Rain versus Innovation

Strategy, Architecture & Problem-Solving

Rain versus Innovation

rain

The following tweet made me consider, initially thinking about the place of Manchester in innovation, but also the wider concept of personal transport versus climate.

It rains in Manchester. From personal experience, Manchester doesn’t feel the rainiest place in the United Kingdom, but it does have a reputation for significant rainfall. That doesn’t dampen the city’s spirits. We just do things differently (that’ the obligatory Tony Wilson reference done)

The type of personal transportation afforded by a bicycle, whether electric or not, isn’t ideal in a climate that features rain heavily on its calendar. The cyclist has to wear weatherproofs, need a change of clothes in the office, probably a shower, and then the reverse on the way home. Or they could just get wet.

That doesn’t prevent cycling in Manchester; it just makes us think more about our journeys. We can’t be as relaxed in planning them.

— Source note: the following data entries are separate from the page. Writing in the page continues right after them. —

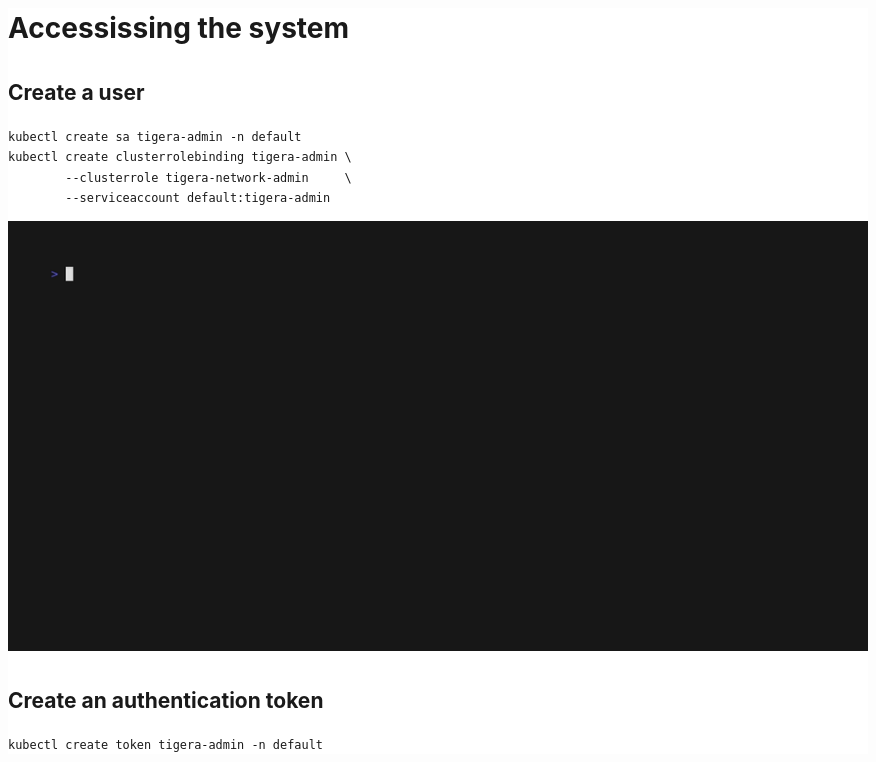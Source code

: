 # Accessissing the system


<a id="orga21f8f0"></a>

## Create a user

    kubectl create sa tigera-admin -n default
    kubectl create clusterrolebinding tigera-admin \
            --clusterrole tigera-network-admin     \
            --serviceaccount default:tigera-admin

![img](create-admin-user.gif)


<a id="orgb1086f5"></a>

## Create an authentication token

    kubectl create token tigera-admin -n default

That creates inertia to change. Which prompted me to think about climates where single person vehicle commuting could be more suitable. Regardless of Britain’s position in the world ranking of innovation, does that mean that Britain will get overtaken by other countries with more suitable climates?

Britain’s transport infrastructure always feels more intensive compared to any other country I’ve travelled to. I’ve seen the quizzical expressions when explaining to US colleagues that we may have to set aside a day to travel 250 miles in the UK (it doesn’t always but it massively depends on which 250 miles you want to travel). But I’ve yet to experience Japan or similarly densely populated countries. With innovation being driven by warmer climates, especially in terms of Silicon Valley, or countries with larger infrastructure (e.g. China, Germany and again, the United States), you can imagine solutions being solved for those countries and climates, not the UK’s. To be clear, it’s no-one but the UK’s and EU’s role to alleviate transport issues in the UK, let innovation solve the problems of each country. Some will be applicable beyond the geographical boundaries in which they were developed, some won’t be. Which then creates an inequality. It’s not the inequality created by resources or the centralisation of power or empire. Instead, it’s an inequality created by provenance of ideas in relation to the location.

Which reminds me, I wonder how the doors on Tesla’s model X fare in Manchester. Our rain is usually accompanied by wind so it blows sideways, not falls down.